Out of Date Documentation
This was by far the biggest issue I had while developing the scene. Our lectures were on the theory behind 2D and 3D graphics, covering algorithms, matrix mathematics, lighting models, and more. But we were given very little in the way of explained code samples, most of this we were expected to research ourselves.
The problem is that OpenGL changed significantly between versions 2 and 3, and becuase now the developer must deal with buffering data for the graphics hardware, and write code in the OpenGL Shading Language (GLSL), I think it has become considerably more difficult for beginners as so many new concepts need to be learnt for even the most basic applications.
Unfortunately when writing OpenGL applications, and googling for help on obscure error codes, much of the help is for version 2. This is often difficult, or impossible, to translate into the modern methods of using OpenGL.
There are some great resources for learning OpenGL, such as opengl-tutorial.org, but it's one of very few recent resources, so if you encounter problems, it can be very difficult to find more help.
The programming I've done in the past has rarely been tied so closely to the hardware. I wrote some code to run on an STM32 Primer2 last year, and that required being constantly aware of the hardware in the device and it's harsh limitations, but at least there was only one hardware standard across the several devices I used.
I spent a considerable amount of time working out the versions of OpenGL and GLSL that I was able to use on my computer, and that were available on the computer this would be marked on. Eventually I discovered after much trial and error, that I could use OpenGL 3.2 and GLSL 330 core. The process wasn't intuitive, and even finding out the version that I had on my computer was not easy with confliciting information online.
One of the most difficult things I found about this assignment was not using new APIs that involved terminology I didn't understand, or learning C++ which I had no previous experience with. It was deciding how to structure the application at a high level.
When I write a web application in Python, I would generally use Django, which would tell me where to put my view code, where to put templates, how to write URL schemes, and so on. Cocoa applications on Mac OS have a fairly well defined structure as well. But when dealing with OpenGL, which isn't object oriented in any way, it can be difficult to work out where particular parts of the code should go.
Is it safe to buffer all the scene objects into graphics memory? Should objects be responsible for animating themselves? Do these variables need to be given to the shaders, and if so, how? These are all questions that seem quite daunting when writing the first few lines of code, because the structure may need to change significantly later on if one of them is wrong.

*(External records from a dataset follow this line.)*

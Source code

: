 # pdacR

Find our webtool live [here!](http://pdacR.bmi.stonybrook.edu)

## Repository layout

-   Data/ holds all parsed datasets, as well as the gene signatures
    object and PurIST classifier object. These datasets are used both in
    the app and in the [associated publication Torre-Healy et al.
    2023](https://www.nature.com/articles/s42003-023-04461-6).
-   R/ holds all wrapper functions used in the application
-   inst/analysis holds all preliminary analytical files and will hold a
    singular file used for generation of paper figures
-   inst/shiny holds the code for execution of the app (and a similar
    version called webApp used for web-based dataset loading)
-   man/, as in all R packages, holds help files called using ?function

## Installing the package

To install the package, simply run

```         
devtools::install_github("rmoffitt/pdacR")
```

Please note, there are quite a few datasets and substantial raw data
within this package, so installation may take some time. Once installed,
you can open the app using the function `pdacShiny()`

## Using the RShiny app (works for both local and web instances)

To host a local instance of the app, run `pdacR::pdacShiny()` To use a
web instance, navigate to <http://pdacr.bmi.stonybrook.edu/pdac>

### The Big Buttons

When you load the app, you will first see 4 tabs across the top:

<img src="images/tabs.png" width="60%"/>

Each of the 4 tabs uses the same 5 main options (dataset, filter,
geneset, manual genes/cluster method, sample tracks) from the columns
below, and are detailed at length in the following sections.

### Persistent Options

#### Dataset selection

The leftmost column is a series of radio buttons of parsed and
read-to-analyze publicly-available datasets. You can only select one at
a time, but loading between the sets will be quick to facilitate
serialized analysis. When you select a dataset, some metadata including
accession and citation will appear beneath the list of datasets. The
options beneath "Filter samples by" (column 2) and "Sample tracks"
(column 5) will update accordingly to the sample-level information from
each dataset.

By the end of the assignment, I had ended up with a simple, but fairly capable mini framework for a lot of this. It's not perfect, but with a few hours to refactor some parts, and write code to dynamically load scenes and animations, it could be much better.
There is a need for a graphics framework. OpenGL provides a great API, but no hint about how an application should be structured. There are game engines out there that will do this, but I don't think the answer is to learn a game engine instead.

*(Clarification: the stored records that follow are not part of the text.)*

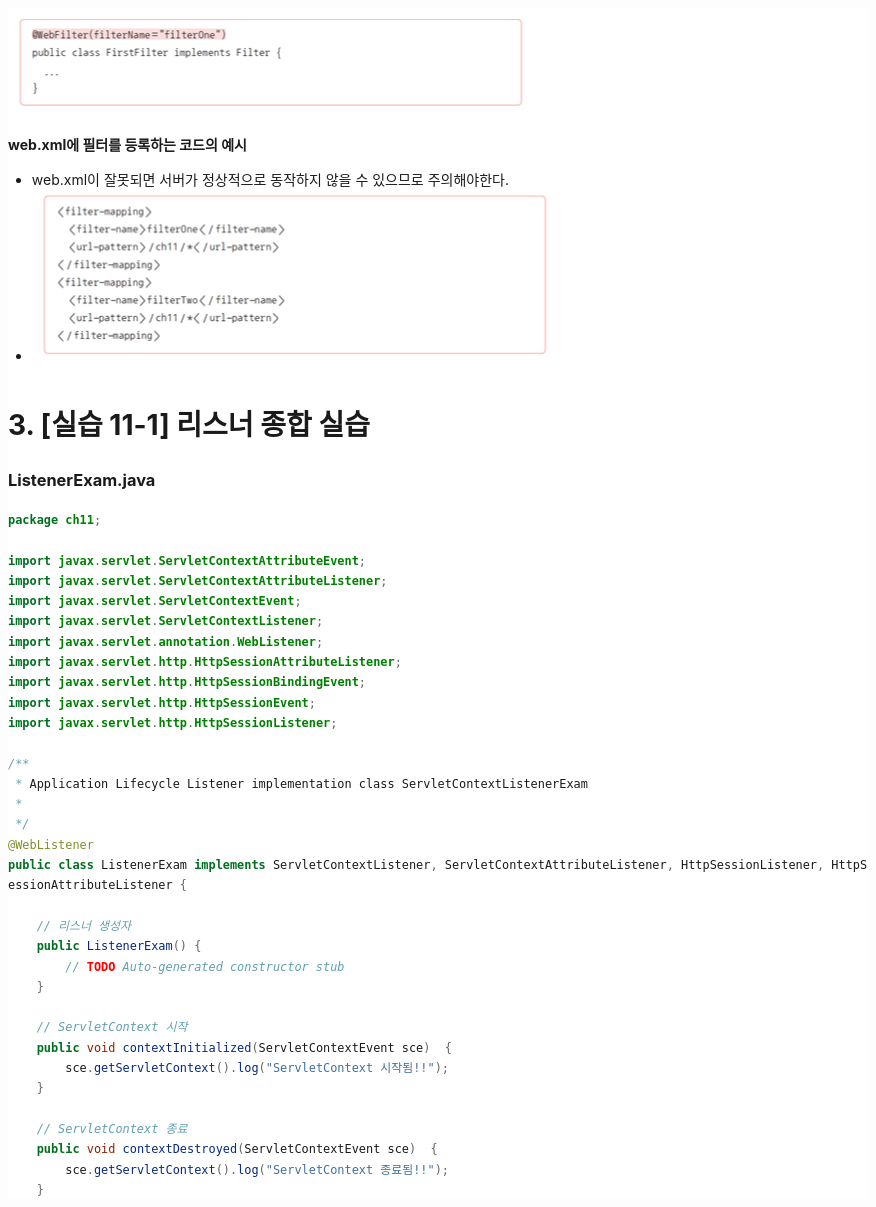 ![image-20230327132937398](./images/image-20230327132937398.png)

**web.xml에 필터를 등록하는 코드의 예시**

* web.xml이 잘못되면 서버가 정상적으로 동작하지 않을 수 있으므로 주의해야한다.
* ![image-20230327133144808](./images/image-20230327133144808.png)



# 3. [실습 11-1] 리스너 종합 실습



### ListenerExam.java

```java
package ch11;

import javax.servlet.ServletContextAttributeEvent;
import javax.servlet.ServletContextAttributeListener;
import javax.servlet.ServletContextEvent;
import javax.servlet.ServletContextListener;
import javax.servlet.annotation.WebListener;
import javax.servlet.http.HttpSessionAttributeListener;
import javax.servlet.http.HttpSessionBindingEvent;
import javax.servlet.http.HttpSessionEvent;
import javax.servlet.http.HttpSessionListener;

/**
 * Application Lifecycle Listener implementation class ServletContextListenerExam
 *
 */
@WebListener
public class ListenerExam implements ServletContextListener, ServletContextAttributeListener, HttpSessionListener, HttpSessionAttributeListener {

    // 리스너 생성자
    public ListenerExam() {
        // TODO Auto-generated constructor stub
    }

    // ServletContext 시작
    public void contextInitialized(ServletContextEvent sce)  { 
    	sce.getServletContext().log("ServletContext 시작됨!!");
    }

    // ServletContext 종료
    public void contextDestroyed(ServletContextEvent sce)  { 
    	sce.getServletContext().log("ServletContext 종료됨!!");
    }
```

All that is really needed is a basic structure of probably no more than a dozen or so classes with basic scene object handling, shader setup, graphics pipeline and texturing. Possibly the most complex part that I think is desparately needed is handling for hardware compatibility – a way to abstract some of the main differences away from the graphics novice.
Most crucially though, the framework must be documented. Examples of how to show a textured cube, through to how to create a basic animated scene, would be very useful to many students and aspiring game developers.
Here's what my final scene looked like. It's very basic, but written to fulfil the assignment specification. I would have liked to spend more time making it nicer, perhaps with bump mapping, material loading, or smooth animation, but with exams coming in the next few weeks I unfortunately don't have enough time.